Exercise:
Reproduce the listing exactly, keeping every word as it is.

Stored data:
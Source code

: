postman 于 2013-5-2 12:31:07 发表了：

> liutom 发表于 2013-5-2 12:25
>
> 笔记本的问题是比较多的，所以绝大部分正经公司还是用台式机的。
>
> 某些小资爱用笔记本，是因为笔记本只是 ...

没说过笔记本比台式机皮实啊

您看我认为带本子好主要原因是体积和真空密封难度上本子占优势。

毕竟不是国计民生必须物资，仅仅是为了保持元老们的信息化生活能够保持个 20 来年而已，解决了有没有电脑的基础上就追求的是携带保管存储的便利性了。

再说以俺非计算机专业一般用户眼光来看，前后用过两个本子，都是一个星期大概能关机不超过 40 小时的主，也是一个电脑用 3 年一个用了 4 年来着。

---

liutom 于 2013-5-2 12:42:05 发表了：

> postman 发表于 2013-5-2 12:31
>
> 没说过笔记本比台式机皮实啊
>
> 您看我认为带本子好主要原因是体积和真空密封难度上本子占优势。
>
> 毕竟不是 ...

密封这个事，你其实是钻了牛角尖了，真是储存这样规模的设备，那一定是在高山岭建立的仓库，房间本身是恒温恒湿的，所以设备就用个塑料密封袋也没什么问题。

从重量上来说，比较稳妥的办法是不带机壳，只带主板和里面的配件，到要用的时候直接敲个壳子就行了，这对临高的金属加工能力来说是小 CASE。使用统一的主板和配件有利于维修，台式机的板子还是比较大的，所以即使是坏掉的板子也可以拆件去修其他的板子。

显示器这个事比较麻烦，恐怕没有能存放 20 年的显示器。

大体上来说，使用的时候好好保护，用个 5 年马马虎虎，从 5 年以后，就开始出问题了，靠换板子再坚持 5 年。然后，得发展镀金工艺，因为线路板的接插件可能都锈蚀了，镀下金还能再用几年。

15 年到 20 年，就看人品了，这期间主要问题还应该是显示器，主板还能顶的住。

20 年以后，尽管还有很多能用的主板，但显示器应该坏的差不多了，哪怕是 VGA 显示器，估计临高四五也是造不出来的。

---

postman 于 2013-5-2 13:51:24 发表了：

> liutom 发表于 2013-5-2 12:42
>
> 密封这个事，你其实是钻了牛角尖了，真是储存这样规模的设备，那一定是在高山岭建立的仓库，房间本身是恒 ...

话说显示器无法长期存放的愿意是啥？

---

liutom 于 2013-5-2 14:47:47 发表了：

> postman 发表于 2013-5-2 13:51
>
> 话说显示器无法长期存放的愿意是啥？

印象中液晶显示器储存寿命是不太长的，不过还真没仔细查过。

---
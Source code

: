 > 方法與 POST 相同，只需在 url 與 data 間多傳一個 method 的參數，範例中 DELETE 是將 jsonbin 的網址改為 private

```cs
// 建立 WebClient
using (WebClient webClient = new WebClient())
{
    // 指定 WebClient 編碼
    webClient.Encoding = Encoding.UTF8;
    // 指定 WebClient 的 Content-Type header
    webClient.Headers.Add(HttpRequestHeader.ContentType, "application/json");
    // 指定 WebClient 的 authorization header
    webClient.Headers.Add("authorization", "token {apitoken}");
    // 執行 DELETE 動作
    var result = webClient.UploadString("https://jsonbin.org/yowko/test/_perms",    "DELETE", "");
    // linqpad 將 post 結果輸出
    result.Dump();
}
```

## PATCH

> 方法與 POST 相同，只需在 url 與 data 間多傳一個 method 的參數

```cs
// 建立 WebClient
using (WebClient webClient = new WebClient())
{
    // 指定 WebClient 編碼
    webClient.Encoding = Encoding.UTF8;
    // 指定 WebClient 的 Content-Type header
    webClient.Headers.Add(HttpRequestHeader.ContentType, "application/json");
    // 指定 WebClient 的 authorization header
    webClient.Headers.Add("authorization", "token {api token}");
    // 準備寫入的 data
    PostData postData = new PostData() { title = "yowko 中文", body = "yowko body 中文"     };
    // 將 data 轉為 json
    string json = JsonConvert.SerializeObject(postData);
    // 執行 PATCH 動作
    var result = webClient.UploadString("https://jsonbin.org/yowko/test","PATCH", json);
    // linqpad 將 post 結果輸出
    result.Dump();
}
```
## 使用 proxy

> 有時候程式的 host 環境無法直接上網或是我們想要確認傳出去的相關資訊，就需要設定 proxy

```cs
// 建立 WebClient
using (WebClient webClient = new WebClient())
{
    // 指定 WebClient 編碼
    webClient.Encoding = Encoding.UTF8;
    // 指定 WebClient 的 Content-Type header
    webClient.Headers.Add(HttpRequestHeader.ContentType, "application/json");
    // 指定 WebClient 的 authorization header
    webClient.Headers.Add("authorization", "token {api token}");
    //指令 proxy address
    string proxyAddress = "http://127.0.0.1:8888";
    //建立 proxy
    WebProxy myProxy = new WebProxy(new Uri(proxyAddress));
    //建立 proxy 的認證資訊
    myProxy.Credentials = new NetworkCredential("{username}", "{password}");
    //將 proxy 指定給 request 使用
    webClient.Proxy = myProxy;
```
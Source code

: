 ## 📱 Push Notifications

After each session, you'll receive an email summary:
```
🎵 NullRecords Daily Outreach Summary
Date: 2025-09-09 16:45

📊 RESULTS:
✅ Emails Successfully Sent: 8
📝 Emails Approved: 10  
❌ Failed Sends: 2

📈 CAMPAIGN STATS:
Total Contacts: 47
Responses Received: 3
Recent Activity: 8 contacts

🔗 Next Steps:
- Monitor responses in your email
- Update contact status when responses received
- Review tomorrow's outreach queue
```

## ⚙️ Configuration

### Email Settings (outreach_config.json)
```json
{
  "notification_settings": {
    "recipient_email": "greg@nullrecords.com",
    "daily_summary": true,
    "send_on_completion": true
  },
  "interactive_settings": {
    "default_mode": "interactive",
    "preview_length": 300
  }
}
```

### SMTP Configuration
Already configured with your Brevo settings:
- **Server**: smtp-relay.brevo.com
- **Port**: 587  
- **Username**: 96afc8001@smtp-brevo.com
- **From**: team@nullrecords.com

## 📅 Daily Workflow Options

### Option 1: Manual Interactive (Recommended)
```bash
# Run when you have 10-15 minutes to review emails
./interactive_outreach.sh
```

Task solution:
Source code

:postman 于 2013-5-2 12:31:07 发表了：

> liutom 发表于 2013-5-2 12:25
>
> 笔记本的问题是比较多的，所以绝大部分正经公司还是用台式机的。
>
> 某些小资爱用笔记本，是因为笔记本只是 ...

没说过笔记本比台式机皮实啊

您看我认为带本子好主要原因是体积和真空密封难度上本子占优势。

毕竟不是国计民生必须物资，仅仅是为了保持元老们的信息化生活能够保持个 20 来年而已，解决了有没有电脑的基础上就追求的是携带保管存储的便利性了。

再说以俺非计算机专业一般用户眼光来看，前后用过两个本子，都是一个星期大概能关机不超过 40 小时的主，也是一个电脑用 3 年一个用了 4 年来着。

---

liutom 于 2013-5-2 12:42:05 发表了：

> postman 发表于 2013-5-2 12:31
>
> 没说过笔记本比台式机皮实啊
>
> 您看我认为带本子好主要原因是体积和真空密封难度上本子占优势。
>
> 毕竟不是 ...

密封这个事，你其实是钻了牛角尖了，真是储存这样规模的设备，那一定是在高山岭建立的仓库，房间本身是恒温恒湿的，所以设备就用个塑料密封袋也没什么问题。

从重量上来说，比较稳妥的办法是不带机壳，只带主板和里面的配件，到要用的时候直接敲个壳子就行了，这对临高的金属加工能力来说是小 CASE。使用统一的主板和配件有利于维修，台式机的板子还是比较大的，所以即使是坏掉的板子也可以拆件去修其他的板子。

显示器这个事比较麻烦，恐怕没有能存放 20 年的显示器。

大体上来说，使用的时候好好保护，用个 5 年马马虎虎，从 5 年以后，就开始出问题了，靠换板子再坚持 5 年。然后，得发展镀金工艺，因为线路板的接插件可能都锈蚀了，镀下金还能再用几年。

15 年到 20 年，就看人品了，这期间主要问题还应该是显示器，主板还能顶的住。

20 年以后，尽管还有很多能用的主板，但显示器应该坏的差不多了，哪怕是 VGA 显示器，估计临高四五也是造不出来的。

---

postman 于 2013-5-2 13:51:24 发表了：

> liutom 发表于 2013-5-2 12:42
>
> 密封这个事，你其实是钻了牛角尖了，真是储存这样规模的设备，那一定是在高山岭建立的仓库，房间本身是恒 ...

话说显示器无法长期存放的愿意是啥？

---

liutom 于 2013-5-2 14:47:47 发表了：

> postman 发表于 2013-5-2 13:51
>
> 话说显示器无法长期存放的愿意是啥？

印象中液晶显示器储存寿命是不太长的，不过还真没仔细查过。

---
Source code

: > 方法與 POST 相同，只需在 url 與 data 間多傳一個 method 的參數，範例中 DELETE 是將 jsonbin 的網址改為 private

```cs
// 建立 WebClient
using (WebClient webClient = new WebClient())
{
    // 指定 WebClient 編碼
    webClient.Encoding = Encoding.UTF8;
    // 指定 WebClient 的 Content-Type header
    webClient.Headers.Add(HttpRequestHeader.ContentType, "application/json");
    // 指定 WebClient 的 authorization header
    webClient.Headers.Add("authorization", "token {apitoken}");
    // 執行 DELETE 動作
    var result = webClient.UploadString("https://jsonbin.org/yowko/test/_perms",    "DELETE", "");
    // linqpad 將 post 結果輸出
    result.Dump();
}
```

## PATCH

> 方法與 POST 相同，只需在 url 與 data 間多傳一個 method 的參數

```cs
// 建立 WebClient
using (WebClient webClient = new WebClient())
{
    // 指定 WebClient 編碼
    webClient.Encoding = Encoding.UTF8;
    // 指定 WebClient 的 Content-Type header
    webClient.Headers.Add(HttpRequestHeader.ContentType, "application/json");
    // 指定 WebClient 的 authorization header
    webClient.Headers.Add("authorization", "token {api token}");
    // 準備寫入的 data
    PostData postData = new PostData() { title = "yowko 中文", body = "yowko body 中文"     };
    // 將 data 轉為 json
    string json = JsonConvert.SerializeObject(postData);
    // 執行 PATCH 動作
    var result = webClient.UploadString("https://jsonbin.org/yowko/test","PATCH", json);
    // linqpad 將 post 結果輸出
    result.Dump();
}
```
## 使用 proxy

> 有時候程式的 host 環境無法直接上網或是我們想要確認傳出去的相關資訊，就需要設定 proxy

```cs
// 建立 WebClient
using (WebClient webClient = new WebClient())
{
    // 指定 WebClient 編碼
    webClient.Encoding = Encoding.UTF8;
    // 指定 WebClient 的 Content-Type header
    webClient.Headers.Add(HttpRequestHeader.ContentType, "application/json");
    // 指定 WebClient 的 authorization header
    webClient.Headers.Add("authorization", "token {api token}");
    //指令 proxy address
    string proxyAddress = "http://127.0.0.1:8888";
    //建立 proxy
    WebProxy myProxy = new WebProxy(new Uri(proxyAddress));
    //建立 proxy 的認證資訊
    myProxy.Credentials = new NetworkCredential("{username}", "{password}");
    //將 proxy 指定給 request 使用
    webClient.Proxy = myProxy;
```
Source code

: ## 📱 Push Notifications

After each session, you'll receive an email summary:
```
🎵 NullRecords Daily Outreach Summary
Date: 2025-09-09 16:45

📊 RESULTS:
✅ Emails Successfully Sent: 8
📝 Emails Approved: 10  
❌ Failed Sends: 2

📈 CAMPAIGN STATS:
Total Contacts: 47
Responses Received: 3
Recent Activity: 8 contacts

🔗 Next Steps:
- Monitor responses in your email
- Update contact status when responses received
- Review tomorrow's outreach queue
```

## ⚙️ Configuration

### Email Settings (outreach_config.json)
```json
{
  "notification_settings": {
    "recipient_email": "greg@nullrecords.com",
    "daily_summary": true,
    "send_on_completion": true
  },
  "interactive_settings": {
    "default_mode": "interactive",
    "preview_length": 300
  }
}
```

### SMTP Configuration
Already configured with your Brevo settings:
- **Server**: smtp-relay.brevo.com
- **Port**: 587  
- **Username**: 96afc8001@smtp-brevo.com
- **From**: team@nullrecords.com

## 📅 Daily Workflow Options

### Option 1: Manual Interactive (Recommended)
```bash
# Run when you have 10-15 minutes to review emails
./interactive_outreach.sh
```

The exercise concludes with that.